TASK GOAL | Check which lines of the entries that follow hold "comparison", then give the number of those lines and nothing more.

[[ EXTRACTED INFORMATION, beginning ]]

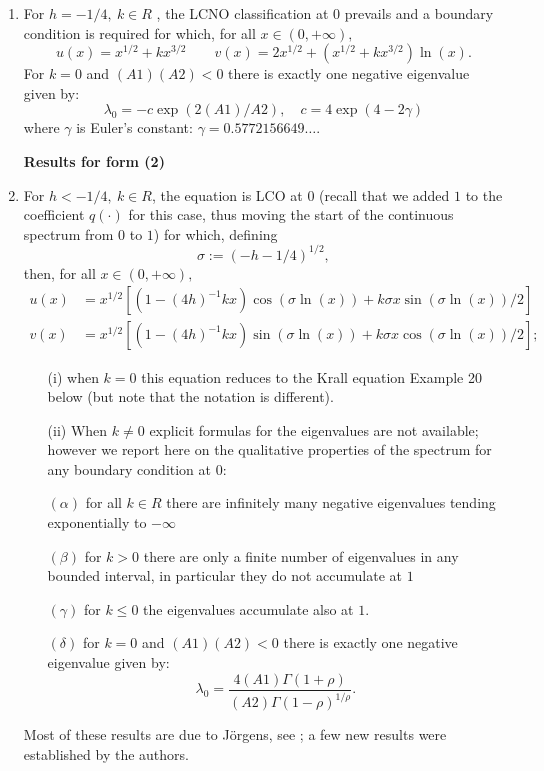 \documentclass[12pt]{amsart}%
\theoremstyle{plain}
\numberwithin{equation}{section}
\begin{document}
\begin{enumerate}
\begin{enumerate}
\item For $h=-1/4,\ k\in R$ , the LCNO classification at $0$ prevails and a
boundary condition is required for which, for all $x\in(0,+\infty),$%
\[
u(x)=x^{1/2}+kx^{3/2}\quad\quad v(x)=2x^{1/2}+\left(  x^{1/2}+kx^{3/2}\right)
\ln(x).
\]
\noindent For $k=0$ and $(A1)(A2)<0$ there is exactly one negative eigenvalue
given by:
\[
\lambda_{0}=-c\exp(2(A1)/A2),\quad c=4\exp(4-2\gamma)
\]
where $\gamma$ is Euler's constant: $\gamma=0.5772156649\ldots$.

\noindent\noindent\textbf{Results for form (2)}

\item For $h<-1/4,\ k\in R$, the equation is LCO at $0$ (recall that we added
$1$ to the coefficient $q(\cdot)$ for this case, thus moving the start of the
continuous spectrum from $0$ to $1$) for which, defining%
\[
\sigma:=(-h-1/4)^{1/2},
\]
then, for all $x\in(0,+\infty),$%
\begin{align*}
u(x)  &  =x^{1/2}\left[  (1-(4h)^{-1}kx)\cos(\sigma\ln(x))+k\sigma
x\sin(\sigma\ln(x))/2\right] \\
v(x)  &  =x^{1/2}\left[  (1-(4h)^{-1}kx)\sin(\sigma\ln(x))+k\sigma
x\cos(\sigma\ln(x))/2\right]  ;
\end{align*}

\begin{itemize}
\item[(i)] when $k=0$ this equation reduces to the Krall equation Example 20
below (but note that the notation is different).

\item[(ii)] When $k\not =0$ explicit formulas for the eigenvalues are not
available; however we report here on the qualitative properties of the
spectrum for any boundary condition at $0$:

$(\alpha)$ for all $k\in R$ there are infinitely many negative eigenvalues
tending exponentially to $-\infty$

$(\beta)$ for $k>0$ there are only a finite number of eigenvalues in any
bounded interval, in particular they do not accumulate at $1$

$(\gamma)$ for $k\leq0$ the eigenvalues accumulate also at $1$.

$(\delta)$ for $k=0$ and $(A1)(A2)<0$ there is exactly one negative eigenvalue
given by:
\[
\lambda_{0}=\frac{4\left(  A1\right)  \Gamma(1+\rho)}{\left(  A2\right)
\Gamma(1-\rho)^{1/\rho}}.
\]
\end{itemize}

Most of these results are due to J\"{o}rgens, see \cite[Section 10]{J}; a few
new results were established by the authors.
\end{enumerate}


\end{enumerate}
\end{document}
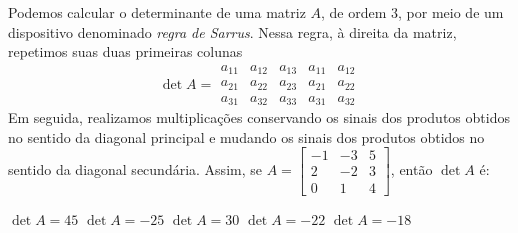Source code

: Podemos calcular o determinante de uma matriz $A$, de ordem $3$, por meio de um dispositivo denominado {\it regra de Sarrus}. Nessa regra, à direita da matriz, repetimos suas duas primeiras colunas
\[\det A = \begin{array}{|ccc|cc}
a_{11} &  a_{12}  &  a_{13}  &  a_{11}  &  a_{12}\\
a_{21} &  a_{22}  &  a_{23}  &  a_{21}  &  a_{22}\\
a_{31} &  a_{32}  &  a_{33}  &  a_{31}  &  a_{32}
\end{array} \]
Em seguida, realizamos multiplicações conservando os sinais dos produtos obtidos no sentido da diagonal principal e mudando os sinais dos produtos obtidos no sentido da diagonal secundária. Assim,
se $A = \left[ \begin{array}{ccc}
 -1 &   -3  &   5\\
 2  &  -2   &  3\\
 0   &  1   &  4
\end{array} \right]$, então $\det A$ é:

$\det A = 45$
$\det A = -25$
$\det A = 30$
$\det A = -22$
$\det A = -18$



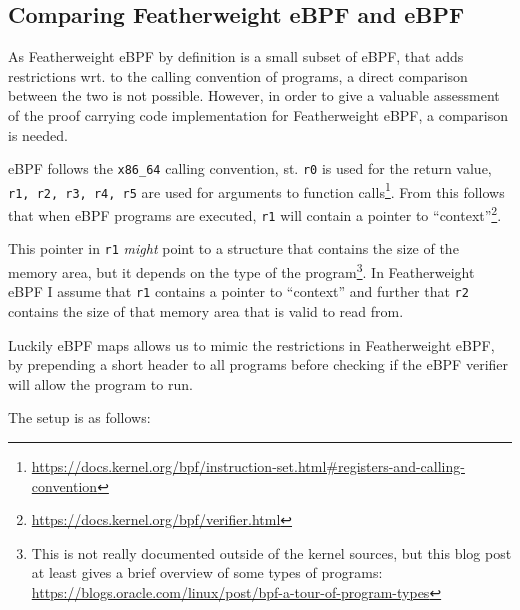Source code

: \subsection{Comparing Featherweight eBPF and eBPF}
\label{subsec:comparing_featherweight_ebpf_and_ebpf}

As Featherweight eBPF by definition is a small subset of eBPF, that adds restrictions wrt. to the calling convention of programs, a direct comparison between the two is not possible.
However, in order to give a valuable assessment of the proof carrying code implementation for Featherweight eBPF, a comparison is needed.


eBPF follows the \texttt{x86\_64} calling convention, st. \texttt{r0} is used for the return value, \texttt{r1, r2, r3, r4, r5} are used for arguments to function calls\footnote{\url{https://docs.kernel.org/bpf/instruction-set.html\#registers-and-calling-convention}}.
From this follows that when eBPF programs are executed, \texttt{r1} will contain a pointer to ``context''\footnote{
  \url{https://docs.kernel.org/bpf/verifier.html}}.

This pointer in \texttt{r1} \textit{might} point to a structure that contains the size of the memory area, but it depends on the type of the program\footnote{This is not really documented outside of the kernel sources, but this blog post at least gives a brief overview of some types of programs:
  \url{https://blogs.oracle.com/linux/post/bpf-a-tour-of-program-types}}.
In Featherweight eBPF I assume that \texttt{r1} contains a pointer to ``context'' and further that \texttt{r2} contains the size of that memory area that is valid to read from.

Luckily eBPF maps allows us to mimic the restrictions in Featherweight eBPF, by prepending a short header to all programs before checking if the eBPF verifier will allow the program to run.

The setup is as follows:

[[ EXTRACTED INFORMATION, end ]]

SOLUTION BELOW | 2